Tuesday, 14 August 2018

Book Review: The List

The List by Siobhan Vivian review
It happens every September - the list is posted all over school. Two girls are picked from each year. One is named the prettiest, one the ugliest.

The girls who aren't picked are quickly forgotten. The girls who are, become the centre of attention, and each reacts differently to the experience. 

The List takes you into the lives of eight very different girls struggling with issues of self identity, self esteem, and the judgements of their peers. Prettiest or ugliest, once you're on the list, you'll never be the same.

We're back with another YA review and I have mixed feelings about this one. The high school setting may deter readers who are much older than the intended audience but for people under 30 I'd say the themes in this book are fine. The List throws together just about every high school stereotype you can think of and pits the 'ugly' girls against the 'pretty' girls.

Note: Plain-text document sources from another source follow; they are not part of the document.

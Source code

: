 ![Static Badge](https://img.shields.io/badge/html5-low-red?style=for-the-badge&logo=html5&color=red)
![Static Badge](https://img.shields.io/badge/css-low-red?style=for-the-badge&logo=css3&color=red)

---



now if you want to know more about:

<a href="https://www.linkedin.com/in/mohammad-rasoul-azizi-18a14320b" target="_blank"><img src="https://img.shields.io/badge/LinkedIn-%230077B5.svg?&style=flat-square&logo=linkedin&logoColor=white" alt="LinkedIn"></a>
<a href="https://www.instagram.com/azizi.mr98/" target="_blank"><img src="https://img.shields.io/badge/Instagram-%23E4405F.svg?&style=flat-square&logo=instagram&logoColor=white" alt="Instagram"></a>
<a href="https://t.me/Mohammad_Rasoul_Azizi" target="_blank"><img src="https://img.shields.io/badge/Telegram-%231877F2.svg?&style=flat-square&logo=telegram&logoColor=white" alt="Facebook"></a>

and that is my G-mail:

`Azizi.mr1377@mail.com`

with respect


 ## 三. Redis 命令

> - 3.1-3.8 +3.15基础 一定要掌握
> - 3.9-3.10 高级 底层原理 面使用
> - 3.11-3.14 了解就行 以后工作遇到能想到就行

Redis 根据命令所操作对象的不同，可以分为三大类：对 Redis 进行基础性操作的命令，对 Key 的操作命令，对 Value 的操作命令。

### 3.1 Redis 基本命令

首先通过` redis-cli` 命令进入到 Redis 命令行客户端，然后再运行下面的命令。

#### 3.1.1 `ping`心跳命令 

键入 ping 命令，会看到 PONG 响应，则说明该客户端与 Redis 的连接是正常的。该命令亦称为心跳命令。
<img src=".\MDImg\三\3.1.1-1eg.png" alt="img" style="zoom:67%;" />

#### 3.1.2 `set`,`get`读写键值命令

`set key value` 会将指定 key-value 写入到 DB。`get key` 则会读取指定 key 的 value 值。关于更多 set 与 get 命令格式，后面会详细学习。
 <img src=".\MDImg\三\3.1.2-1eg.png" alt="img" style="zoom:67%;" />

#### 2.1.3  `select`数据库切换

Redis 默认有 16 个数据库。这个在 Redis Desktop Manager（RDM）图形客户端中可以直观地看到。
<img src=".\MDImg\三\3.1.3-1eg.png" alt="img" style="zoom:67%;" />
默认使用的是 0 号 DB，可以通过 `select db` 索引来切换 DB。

On the 'ugly' side there's Danielle the athlete who worries that her boyfriend with dump her now she's on the list, Candace who is pretty and popular but finds herself on the ugly list thanks to her less than attractive personality, Sarah the alt girl who breaks the rules and doesn't care what all the mainstream kids think and Jennifer who has been on the list every year she's been at high school but who now just might get the Homecoming Queen title. On the 'pretty' side there's Abby who can't deal with having an ugly sister and cares more about the list then the fact she's failing classes, Lauren the new girl who is catapulted into popularity, Bridget who has an eating disorder and believes her weight loss has made her more attractive and Margo who was a dead cert for Homecoming Queen until her ex best friend entered the running. It delves into the lives of the eight girls on the current list and how they react to it.

Initially I liked the idea and most of the characters that we're introduced but as the story went on it became more about Margo and Jennifer's relationship and when stripped back it was just about how all the girls wanted to be pretty and accepted. I expected more from a YA book about this topic and it could have been so much more but it felt like it took too much on and failed to pad out any of the stories. What you were left with was a half baked story for each girl and a shallow outlook on beauty.

Whilst I did find this a fairly easy and pleasant read I just wanted it to send more of a positive message to the audience that it was written for and that's where The List failed.